(Saved data entries)
▶

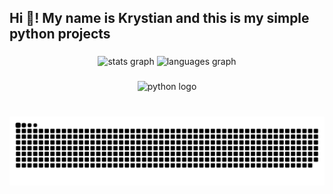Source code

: <h2 align="left">Hi 👋! My name is Krystian and this is my simple python projects</h2>

###

<div align="center">
  <img src="https://github-readme-stats.vercel.app/api?username=xKrysti4n&hide_title=false&hide_rank=false&show_icons=true&include_all_commits=true&count_private=true&disable_animations=false&theme=dracula&locale=en&hide_border=false" height="150" alt="stats graph"  />
  <img src="https://github-readme-stats.vercel.app/api/top-langs?username=xKrysti4n&locale=en&hide_title=false&layout=compact&card_width=320&langs_count=5&theme=dracula&hide_border=false" height="150" alt="languages graph"  />
</div>

###

<div align="center">
  <img src="https://cdn.jsdelivr.net/gh/devicons/devicon/icons/python/python-original.svg" height="40" alt="python logo"  />
</div>

###


<br clear="both">

<img src="https://raw.githubusercontent.com/xKrysti4n/python-projects/output/snake.svg" alt="Snake animation" />

###

<h3 align="left"></h3>

###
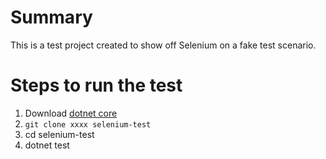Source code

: # Summary
This is a test project created to show off Selenium on a fake test scenario.

# Steps to run the test
1. Download [dotnet core](https://dotnet.microsoft.com/download/dotnet-core/3.1)
2. `git clone xxxx selenium-test`
3. cd selenium-test
4. dotnet test
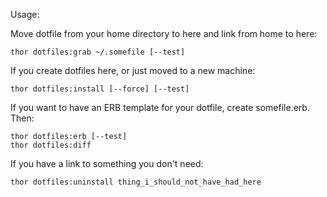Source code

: Usage:

Move dotfile from your home directory to here and link from home to here:

    thor dotfiles:grab ~/.somefile [--test]

If you create dotfiles here, or just moved to a new machine:

    thor dotfiles:install [--force] [--test]

If you want to have an ERB template for your dotfile, create somefile.erb.
Then:

    thor dotfiles:erb [--test]
    thor dotfiles:diff

If you have a link to something you don't need:

    thor dotfiles:uninstall thing_i_should_not_have_had_here
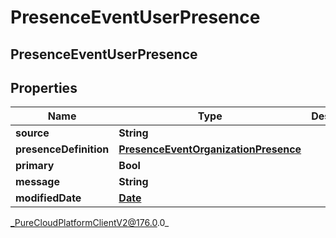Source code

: # PresenceEventUserPresence

## PresenceEventUserPresence

## Properties

|Name | Type | Description | Notes|
|------------ | ------------- | ------------- | -------------|
| **source** | **String** |  | [optional] |
| **presenceDefinition** | [**PresenceEventOrganizationPresence**](PresenceEventOrganizationPresence) |  | [optional] |
| **primary** | **Bool** |  | [optional] |
| **message** | **String** |  | [optional] |
| **modifiedDate** | [**Date**](Date) |  | [optional] |



_PureCloudPlatformClientV2@176.0.0_
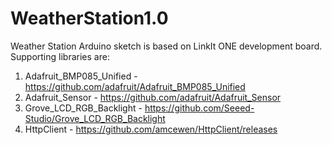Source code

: # WeatherStation1.0
Weather Station Arduino sketch is based on LinkIt ONE development board. 
Supporting libraries are: 
  1. Adafruit_BMP085_Unified - https://github.com/adafruit/Adafruit_BMP085_Unified
  2. Adafruit_Sensor - https://github.com/adafruit/Adafruit_Sensor
  3. Grove_LCD_RGB_Backlight - https://github.com/Seeed-Studio/Grove_LCD_RGB_Backlight
  4. HttpClient - https://github.com/amcewen/HttpClient/releases
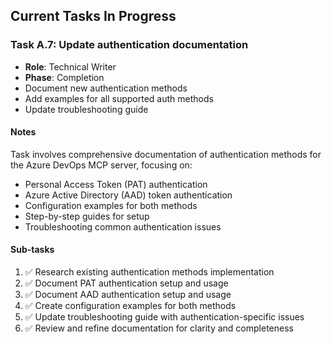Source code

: ## Current Tasks In Progress

### Task A.7: Update authentication documentation
- **Role**: Technical Writer
- **Phase**: Completion
- Document new authentication methods
- Add examples for all supported auth methods
- Update troubleshooting guide

#### Notes
Task involves comprehensive documentation of authentication methods for the Azure DevOps MCP server, focusing on:
- Personal Access Token (PAT) authentication
- Azure Active Directory (AAD) token authentication
- Configuration examples for both methods
- Step-by-step guides for setup
- Troubleshooting common authentication issues

#### Sub-tasks
1. ✅ Research existing authentication methods implementation
2. ✅ Document PAT authentication setup and usage
3. ✅ Document AAD authentication setup and usage
4. ✅ Create configuration examples for both methods
5. ✅ Update troubleshooting guide with authentication-specific issues
6. ✅ Review and refine documentation for clarity and completeness
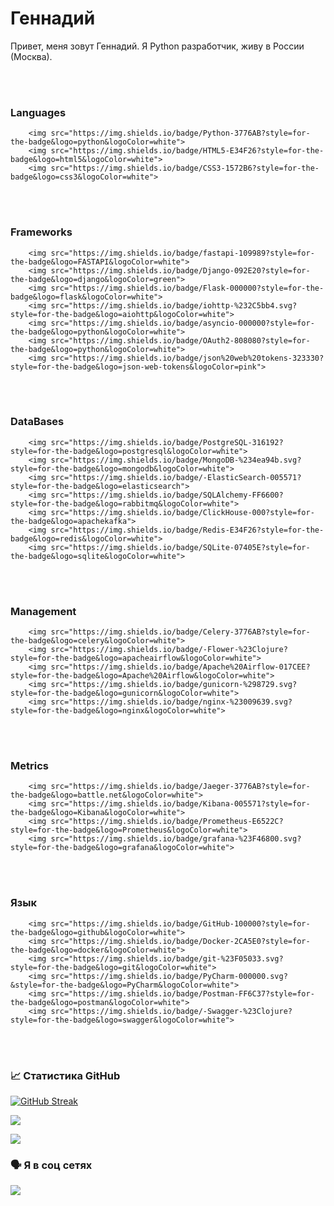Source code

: # Геннадий

Привет, меня зовут Геннадий. Я Python разработчик, живу в России (Москва).


<br><br>
### Languages<br>
		<img src="https://img.shields.io/badge/Python-3776AB?style=for-the-badge&logo=python&logoColor=white">
		<img src="https://img.shields.io/badge/HTML5-E34F26?style=for-the-badge&logo=html5&logoColor=white">
		<img src="https://img.shields.io/badge/CSS3-1572B6?style=for-the-badge&logo=css3&logoColor=white">

<br><br>
###  Frameworks<br>
		<img src="https://img.shields.io/badge/fastapi-109989?style=for-the-badge&logo=FASTAPI&logoColor=white">
		<img src="https://img.shields.io/badge/Django-092E20?style=for-the-badge&logo=django&logoColor=green">
		<img src="https://img.shields.io/badge/Flask-000000?style=for-the-badge&logo=flask&logoColor=white">
		<img src="https://img.shields.io/badge/iohttp-%232C5bb4.svg?style=for-the-badge&logo=aiohttp&logoColor=white">
		<img src="https://img.shields.io/badge/asyncio-000000?style=for-the-badge&logo=python&logoColor=white">
		<img src="https://img.shields.io/badge/OAuth2-808080?style=for-the-badge&logo=python&logoColor=white">
		<img src="https://img.shields.io/badge/json%20web%20tokens-323330?style=for-the-badge&logo=json-web-tokens&logoColor=pink">

<br><br>
###  DataBases<br>
		<img src="https://img.shields.io/badge/PostgreSQL-316192?style=for-the-badge&logo=postgresql&logoColor=white">
		<img src="https://img.shields.io/badge/MongoDB-%234ea94b.svg?style=for-the-badge&logo=mongodb&logoColor=white">
		<img src="https://img.shields.io/badge/-ElasticSearch-005571?style=for-the-badge&logo=elasticsearch">
		<img src="https://img.shields.io/badge/SQLAlchemy-FF6600?style=for-the-badge&logo=rabbitmq&logoColor=white">
		<img src="https://img.shields.io/badge/ClickHouse-000?style=for-the-badge&logo=apachekafka">
		<img src="https://img.shields.io/badge/Redis-E34F26?style=for-the-badge&logo=redis&logoColor=white">
		<img src="https://img.shields.io/badge/SQLite-07405E?style=for-the-badge&logo=sqlite&logoColor=white">

<br><br>
###  Management<br>
		<img src="https://img.shields.io/badge/Celery-3776AB?style=for-the-badge&logo=celery&logoColor=white">
		<img src="https://img.shields.io/badge/-Flower-%23Clojure?style=for-the-badge&logo=apacheairflow&logoColor=white">
		<img src="https://img.shields.io/badge/Apache%20Airflow-017CEE?style=for-the-badge&logo=Apache%20Airflow&logoColor=white">
		<img src="https://img.shields.io/badge/gunicorn-%298729.svg?style=for-the-badge&logo=gunicorn&logoColor=white">
		<img src="https://img.shields.io/badge/nginx-%23009639.svg?style=for-the-badge&logo=nginx&logoColor=white">

<br><br>
###  Metrics<br>
		<img src="https://img.shields.io/badge/Jaeger-3776AB?style=for-the-badge&logo=battle.net&logoColor=white">
		<img src="https://img.shields.io/badge/Kibana-005571?style=for-the-badge&logo=Kibana&logoColor=white">
		<img src="https://img.shields.io/badge/Prometheus-E6522C?style=for-the-badge&logo=Prometheus&logoColor=white">
		<img src="https://img.shields.io/badge/grafana-%23F46800.svg?style=for-the-badge&logo=grafana&logoColor=white">

<br><br>
###  Язык<br>
		<img src="https://img.shields.io/badge/GitHub-100000?style=for-the-badge&logo=github&logoColor=white">
		<img src="https://img.shields.io/badge/Docker-2CA5E0?style=for-the-badge&logo=docker&logoColor=white">
		<img src="https://img.shields.io/badge/git-%23F05033.svg?style=for-the-badge&logo=git&logoColor=white">
		<img src="https://img.shields.io/badge/PyCharm-000000.svg?&style=for-the-badge&logo=PyCharm&logoColor=white">
		<img src="https://img.shields.io/badge/Postman-FF6C37?style=for-the-badge&logo=postman&logoColor=white">
		<img src="https://img.shields.io/badge/-Swagger-%23Clojure?style=for-the-badge&logo=swagger&logoColor=white">

<br><br>

### 📈 Статистика GitHub

[![GitHub Streak](https://github-readme-streak-stats.herokuapp.com/?user=GennadyBr&theme=dark)](https://git.io/streak-stats)

![](https://github-profile-summary-cards.vercel.app/api/cards/productive-time?username=GennadyBr&theme=solarized_dark)

![](https://komarev.com/ghpvc/?username=GennadyBr&color=dc143c)
<br>

### 🗣 Я в соц сетях

<a href='https://t.me/@gennadybr'>![](https://img.shields.io/badge/Telegram-2CA5E0?style=for-the-badge&logo=telegram&logoColor=white)</a>
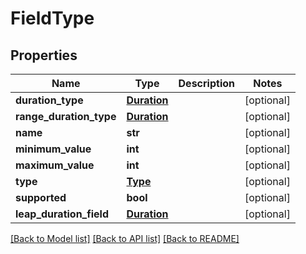 # FieldType

## Properties
Name | Type | Description | Notes
------------ | ------------- | ------------- | -------------
**duration_type** | [**Duration**](Duration.md) |  | [optional] 
**range_duration_type** | [**Duration**](Duration.md) |  | [optional] 
**name** | **str** |  | [optional] 
**minimum_value** | **int** |  | [optional] 
**maximum_value** | **int** |  | [optional] 
**type** | [**Type**](Type.md) |  | [optional] 
**supported** | **bool** |  | [optional] 
**leap_duration_field** | [**Duration**](Duration.md) |  | [optional] 

[[Back to Model list]](../README.md#documentation-for-models) [[Back to API list]](../README.md#documentation-for-api-endpoints) [[Back to README]](../README.md)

◀

**To do**
Gather up every line in the data above that contains the word "setup", copying each one.

**Answer to this problem**
- Step-by-step guides for setup
2. ✅ Document PAT authentication setup and usage
3. ✅ Document AAD authentication setup and usage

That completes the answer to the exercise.